So-called Web 2.0 start-up companies should not seek venture capital investment, according to Neil Sequeira of venture capital firm General Catalyst Partners.
Looking for investment money from professional investors is a "waste of time", Sequeira told delegates at the AjaxWorld Expo in Santa Clara, California.
Venture capital investors typically invest several million dollars in burgeoning companies, looking for a return of several times their initial investment.
But Sequeira argued that the majority of successful Web 2.0 companies are acquired at an early stage and for relatively modest sums.
Yahoo purchased the social book-marking service Del.icio.us for US$30m, and AOL paid about US$25m for the blogging network of Weblogs, according to market estimates.
Online application providers such as Microsoft, AOL and Google are scouting the market for interesting technologies rather than for established brands with large user bases.
"They will buy companies quickly and cheaply if they fill a niche," said Sequeira.

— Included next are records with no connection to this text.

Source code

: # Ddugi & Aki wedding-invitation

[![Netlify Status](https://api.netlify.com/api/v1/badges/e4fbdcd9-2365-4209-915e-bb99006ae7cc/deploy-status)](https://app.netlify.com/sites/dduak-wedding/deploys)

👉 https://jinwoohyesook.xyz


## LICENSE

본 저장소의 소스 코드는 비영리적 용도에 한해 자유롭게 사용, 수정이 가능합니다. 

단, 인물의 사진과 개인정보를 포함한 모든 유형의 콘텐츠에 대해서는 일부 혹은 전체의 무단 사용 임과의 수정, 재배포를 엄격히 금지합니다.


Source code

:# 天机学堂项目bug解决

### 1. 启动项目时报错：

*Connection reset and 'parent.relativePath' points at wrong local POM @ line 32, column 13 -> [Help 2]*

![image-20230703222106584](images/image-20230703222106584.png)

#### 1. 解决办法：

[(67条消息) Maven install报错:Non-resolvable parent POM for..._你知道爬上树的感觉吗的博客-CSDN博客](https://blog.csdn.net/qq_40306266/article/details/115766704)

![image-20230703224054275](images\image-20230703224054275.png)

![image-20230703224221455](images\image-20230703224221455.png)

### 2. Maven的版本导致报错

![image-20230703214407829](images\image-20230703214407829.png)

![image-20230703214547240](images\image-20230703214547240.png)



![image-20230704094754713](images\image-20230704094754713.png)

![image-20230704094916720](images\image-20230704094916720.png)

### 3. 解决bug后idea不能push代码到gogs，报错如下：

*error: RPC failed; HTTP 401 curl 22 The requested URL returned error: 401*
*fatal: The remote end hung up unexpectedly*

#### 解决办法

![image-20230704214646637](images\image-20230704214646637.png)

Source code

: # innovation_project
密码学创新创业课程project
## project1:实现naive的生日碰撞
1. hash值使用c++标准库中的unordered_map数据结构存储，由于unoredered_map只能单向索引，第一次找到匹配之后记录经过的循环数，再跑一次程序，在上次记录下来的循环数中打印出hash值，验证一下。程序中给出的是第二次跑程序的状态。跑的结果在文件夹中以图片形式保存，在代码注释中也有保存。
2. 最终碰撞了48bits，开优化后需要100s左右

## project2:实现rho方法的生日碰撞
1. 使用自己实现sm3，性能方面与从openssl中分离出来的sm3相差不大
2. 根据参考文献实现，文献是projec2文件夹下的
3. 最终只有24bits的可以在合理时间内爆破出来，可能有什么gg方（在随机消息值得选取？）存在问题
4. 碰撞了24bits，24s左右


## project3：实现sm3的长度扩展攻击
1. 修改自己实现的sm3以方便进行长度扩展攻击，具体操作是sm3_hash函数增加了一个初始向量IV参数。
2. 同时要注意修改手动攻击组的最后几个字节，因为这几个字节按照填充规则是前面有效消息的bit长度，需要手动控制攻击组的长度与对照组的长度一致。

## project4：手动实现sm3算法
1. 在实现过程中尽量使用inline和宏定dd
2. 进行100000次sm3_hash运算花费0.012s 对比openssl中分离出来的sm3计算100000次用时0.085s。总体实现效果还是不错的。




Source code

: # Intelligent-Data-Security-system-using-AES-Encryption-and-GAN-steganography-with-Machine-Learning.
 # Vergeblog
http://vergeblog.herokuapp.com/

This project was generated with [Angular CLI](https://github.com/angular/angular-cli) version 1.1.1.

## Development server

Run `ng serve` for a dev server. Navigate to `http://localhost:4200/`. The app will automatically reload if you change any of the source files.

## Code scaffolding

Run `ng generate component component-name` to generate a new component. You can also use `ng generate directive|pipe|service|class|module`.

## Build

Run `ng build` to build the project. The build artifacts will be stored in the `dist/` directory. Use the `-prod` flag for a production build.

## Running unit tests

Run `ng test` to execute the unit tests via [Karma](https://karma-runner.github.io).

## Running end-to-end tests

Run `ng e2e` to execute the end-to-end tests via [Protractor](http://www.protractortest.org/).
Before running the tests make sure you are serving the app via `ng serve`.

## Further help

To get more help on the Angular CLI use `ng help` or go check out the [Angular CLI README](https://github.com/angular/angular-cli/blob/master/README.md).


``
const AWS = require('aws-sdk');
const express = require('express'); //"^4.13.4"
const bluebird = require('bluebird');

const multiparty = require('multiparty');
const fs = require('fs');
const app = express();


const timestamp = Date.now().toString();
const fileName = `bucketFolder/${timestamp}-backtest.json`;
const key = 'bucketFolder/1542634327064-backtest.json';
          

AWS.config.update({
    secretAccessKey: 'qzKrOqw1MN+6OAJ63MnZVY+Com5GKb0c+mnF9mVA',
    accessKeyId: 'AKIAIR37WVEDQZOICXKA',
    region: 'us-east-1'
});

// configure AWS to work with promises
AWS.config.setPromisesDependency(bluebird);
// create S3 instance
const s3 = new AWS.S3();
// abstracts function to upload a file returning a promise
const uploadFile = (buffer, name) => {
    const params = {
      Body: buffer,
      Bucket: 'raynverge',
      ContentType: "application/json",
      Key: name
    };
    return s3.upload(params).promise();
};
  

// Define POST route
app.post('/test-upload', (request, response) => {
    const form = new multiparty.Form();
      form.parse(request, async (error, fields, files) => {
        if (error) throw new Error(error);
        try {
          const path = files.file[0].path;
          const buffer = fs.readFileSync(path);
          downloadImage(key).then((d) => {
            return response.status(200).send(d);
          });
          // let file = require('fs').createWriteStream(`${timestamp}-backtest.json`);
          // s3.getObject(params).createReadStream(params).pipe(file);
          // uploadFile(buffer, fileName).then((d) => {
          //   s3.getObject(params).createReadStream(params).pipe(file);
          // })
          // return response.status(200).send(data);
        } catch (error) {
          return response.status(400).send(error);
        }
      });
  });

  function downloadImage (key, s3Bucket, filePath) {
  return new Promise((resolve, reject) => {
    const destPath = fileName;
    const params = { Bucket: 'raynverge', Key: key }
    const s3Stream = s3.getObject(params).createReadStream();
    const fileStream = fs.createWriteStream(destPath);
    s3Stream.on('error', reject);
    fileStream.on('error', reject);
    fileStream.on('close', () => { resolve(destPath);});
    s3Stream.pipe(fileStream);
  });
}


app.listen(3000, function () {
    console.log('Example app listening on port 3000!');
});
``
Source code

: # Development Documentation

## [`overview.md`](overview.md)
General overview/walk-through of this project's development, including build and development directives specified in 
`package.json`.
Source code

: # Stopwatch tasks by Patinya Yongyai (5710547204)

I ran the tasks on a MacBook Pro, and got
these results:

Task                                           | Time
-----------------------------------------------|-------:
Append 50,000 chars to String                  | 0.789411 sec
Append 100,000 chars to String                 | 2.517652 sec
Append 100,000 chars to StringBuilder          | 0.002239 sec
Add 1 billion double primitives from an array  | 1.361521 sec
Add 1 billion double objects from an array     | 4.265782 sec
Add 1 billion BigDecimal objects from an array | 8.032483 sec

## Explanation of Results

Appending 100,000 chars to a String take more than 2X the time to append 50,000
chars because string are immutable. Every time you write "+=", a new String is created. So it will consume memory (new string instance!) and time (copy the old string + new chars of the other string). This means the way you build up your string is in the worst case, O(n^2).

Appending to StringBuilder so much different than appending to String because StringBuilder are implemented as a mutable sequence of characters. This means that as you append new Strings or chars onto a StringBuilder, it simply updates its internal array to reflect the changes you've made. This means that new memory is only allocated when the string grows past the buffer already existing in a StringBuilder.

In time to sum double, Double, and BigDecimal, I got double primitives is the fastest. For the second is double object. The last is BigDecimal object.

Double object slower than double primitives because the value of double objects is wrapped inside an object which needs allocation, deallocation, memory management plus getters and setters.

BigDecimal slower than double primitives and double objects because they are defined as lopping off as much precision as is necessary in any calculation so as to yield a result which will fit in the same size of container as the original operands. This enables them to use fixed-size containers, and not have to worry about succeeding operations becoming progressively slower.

"But we have trouble determining whether we can ever make money in this [Web 2.0] space, because there have not yet been these type of exits that generated venture capital type returns."
Web 2.0 refers to websites that focus on user-generated content and mash-ups, such as Digg, YouTube and Flickr.
Start-up companies in this category do not need as much money as start-ups did during the internet boom of 1999, according to Sequeira.
The combination of open source software, commodity hardware and international developer teams makes for much cheaper development.
Sequeira noted that some of today's successful Web 2.0 companies are good candidates for venture capital funding, but warned that there is no need for yet another video hosting service.
"If you want to build a platform and want to build a big idea that is going to take over the world, that's where it makes sense to talk to a venture capitalist," Sequeira told delegates.